■ Instructions for the task: Set down exactly the lines below between the line holding "instructors, topic, final" and the line holding "and final exam", inclusive; no other line belongs in the answer.

Data excerpts:
————————
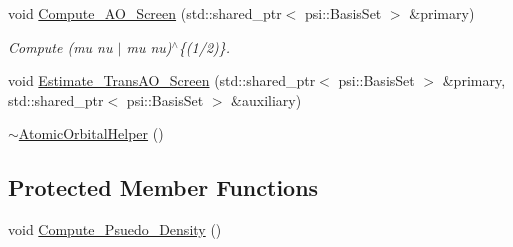 \begin{DoxyCompactItemize}
\item 
void \mbox{\hyperlink{classforte_1_1_atomic_orbital_helper_a177bf2b84d858251fceb166a71b12119}{Compute\+\_\+\+A\+O\+\_\+\+Screen}} (std\+::shared\+\_\+ptr$<$ psi\+::\+Basis\+Set $>$ \&primary)
\begin{DoxyCompactList}\small\item\em Compute (mu nu $\vert$ mu nu)$^\wedge$\{(1/2)\}. \end{DoxyCompactList}\item 
void \mbox{\hyperlink{classforte_1_1_atomic_orbital_helper_a19898dcd4ea53638b54ce7821982f900}{Estimate\+\_\+\+Trans\+A\+O\+\_\+\+Screen}} (std\+::shared\+\_\+ptr$<$ psi\+::\+Basis\+Set $>$ \&primary, std\+::shared\+\_\+ptr$<$ psi\+::\+Basis\+Set $>$ \&auxiliary)
\item 
\mbox{\hyperlink{classforte_1_1_atomic_orbital_helper_a6b46a292d87abe345f8c68e3dd442fcf}{$\sim$\+Atomic\+Orbital\+Helper}} ()
\end{DoxyCompactItemize}
\subsection*{Protected Member Functions}
\begin{DoxyCompactItemize}
\item 
void \mbox{\hyperlink{classforte_1_1_atomic_orbital_helper_aaf06be8bb2f953d576c5df623a4207cb}{Compute\+\_\+\+Psuedo\+\_\+\+Density}} ()
\end{DoxyCompactItemize}

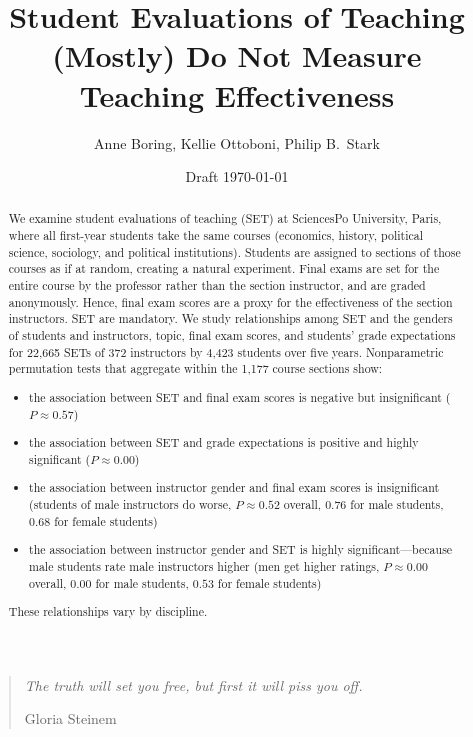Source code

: \documentclass[12pt]{article}
\title{Student Evaluations of Teaching (Mostly) Do Not Measure Teaching Effectiveness}
\author{Anne Boring, Kellie Ottoboni, Philip B.~Stark}
\date{Draft \today}
\begin{document}
\maketitle

\newpage
\begin{quotation}
    \emph{The truth will set you free, but first it will piss you off.}
    
     \hfill Gloria Steinem

\begin{abstract}
We examine student evaluations of teaching (SET) at SciencesPo
University, Paris, where all
first-year students take the same courses 
(economics, history, political science, sociology, and political institutions). 
Students are assigned to sections of those courses as if at random, creating a natural experiment.
Final exams are set for the entire course
by the professor rather than the section instructor, and are graded anonymously.
Hence, final exam scores are a proxy for the effectiveness of the section instructors.
SET are mandatory.
We study relationships among SET and the genders of students and
instructors, topic, final exam scores, and students' grade expectations
for 22,665 SETs of 372 instructors by 4,423 students over five years.
Nonparametric permutation tests that aggregate within the 1,177 course sections show: 
\begin{itemize}
   \item the association between SET and final 
            exam scores is negative but insignificant
            ($P \approx 0.57$)
   \item the association between SET and grade 
            expectations is positive and highly significant
            ($P \approx 0.00$)
   \item the association between instructor gender 
            and final exam scores is insignificant
            (students of male instructors do worse, $P \approx 0.52$ overall, $0.76$ 
            for male students, $0.68$ for female students)
   \item the association between instructor gender and SET is highly significant---because male
             students rate male instructors higher 
            (men get higher ratings, $P \approx 0.00$ overall, $0.00$ for male students,
            $0.53$ for female students)
\end{itemize}
These relationships vary by discipline.

\end{abstract}

\newpage

\end{quotation}
\end{document}
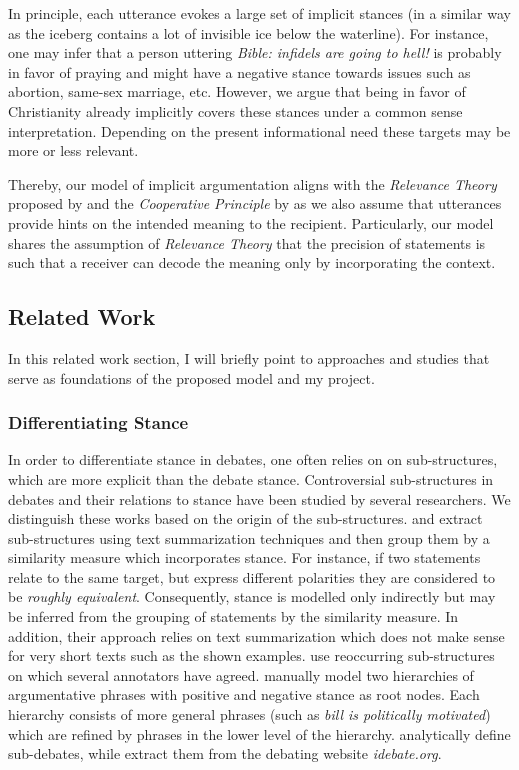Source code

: \documentclass[11pt]{article}
\begin{document}
In principle, each utterance evokes a large set of implicit stances (in a similar way as the iceberg contains a lot of invisible ice below the waterline). 
For instance, one may infer that a person uttering \textit{Bible: infidels are going to hell!} is probably in favor of praying and might have a negative stance towards issues such as abortion, same-sex marriage, etc. 
However, we argue that being in favor of Christianity already implicitly covers these stances under a common sense interpretation. 
Depending on the present informational need these targets may be more or less relevant.

Thereby, our model of implicit argumentation aligns with the \textit{Relevance Theory} proposed by  and the \textit{Cooperative Principle} by  as we also assume that utterances provide hints on the intended meaning to the recipient. Particularly, our model shares the assumption of \textit{Relevance Theory} that the precision of statements is such that a receiver can decode the meaning only by incorporating the context.

\subsection{Related Work}
In this related work section, I will briefly point to approaches and studies that serve as foundations of the proposed model and my project. 

\subsubsection{Differentiating Stance}
\label{sec:linkingStance}
In order to differentiate stance in debates, one often relies on on sub-structures, which are more explicit than the debate stance.
Controversial sub-structures in debates and their relations to stance have been studied by several researchers. 
We distinguish these works based on the origin of the sub-structures.
 and  extract sub-structures using text summarization techniques and then group them by a similarity measure which incorporates stance.
For instance, if two statements relate to the same target, but express different polarities they are considered to be \textit{roughly equivalent}.
Consequently, stance is modelled only indirectly but may be inferred from the grouping of statements by the similarity measure.
In addition, their approach relies on text summarization which does not make sense for very short texts such as the shown examples.
 use reoccurring sub-structures on which several annotators have agreed.
 manually model two hierarchies of argumentative phrases with positive and negative stance as root nodes.
Each hierarchy consists of more general phrases (such as \textit{bill is politically motivated}) which are refined by phrases in the lower level of the hierarchy.
 analytically define sub-debates, while  extract them from the debating website \textit{\mbox{idebate.org}}.
\end{document}
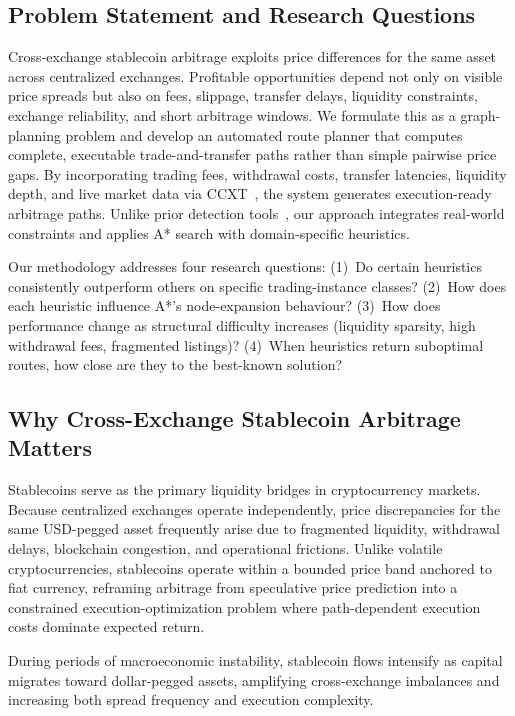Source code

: \subsection{Problem Statement and Research Questions}

Cross-exchange stablecoin arbitrage exploits price differences for the same asset across centralized exchanges. Profitable opportunities depend not only on visible price spreads but also on fees, slippage, transfer delays, liquidity constraints, exchange reliability, and short arbitrage windows. We formulate this as a graph-planning problem and develop an automated route planner that computes complete, executable trade-and-transfer paths rather than simple pairwise price gaps. By incorporating trading fees, withdrawal costs, transfer latencies, liquidity depth, and live market data via CCXT~\cite{ccxt2024}, the system generates execution-ready arbitrage paths. Unlike prior detection tools~\cite{oanta2023crypto}, our approach integrates real-world constraints and applies A* search with domain-specific heuristics.

Our methodology addresses four research questions: (1)~Do certain heuristics consistently outperform others on specific trading-instance classes? (2)~How does each heuristic influence A*'s node-expansion behaviour? (3)~How does performance change as structural difficulty increases (liquidity sparsity, high withdrawal fees, fragmented listings)? (4)~When heuristics return suboptimal routes, how close are they to the best-known solution?

\subsection{Why Cross-Exchange Stablecoin Arbitrage Matters}

Stablecoins serve as the primary liquidity bridges in cryptocurrency markets. Because centralized exchanges operate independently, price discrepancies for the same USD-pegged asset frequently arise due to fragmented liquidity, withdrawal delays, blockchain congestion, and operational frictions. Unlike volatile cryptocurrencies, stablecoins operate within a bounded price band anchored to fiat currency, reframing arbitrage from speculative price prediction into a constrained execution-optimization problem where path-dependent execution costs dominate expected return.

During periods of macroeconomic instability, stablecoin flows intensify as capital migrates toward dollar-pegged assets, amplifying cross-exchange imbalances and increasing both spread frequency and execution complexity.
————————
■ Worked solution:
instructors, topic, final exam scores, and students' grade expectations
for 22,665 SETs of 372 instructors by 4,423 students over five years.
Nonparametric permutation tests that aggregate within the 1,177 course sections show: 
\begin{itemize}
   \item the association between SET and final 
            exam scores is negative but insignificant
            ($P \approx 0.57$)
   \item the association between SET and grade 
            expectations is positive and highly significant
            ($P \approx 0.00$)
   \item the association between instructor gender 
            and final exam scores is insignificant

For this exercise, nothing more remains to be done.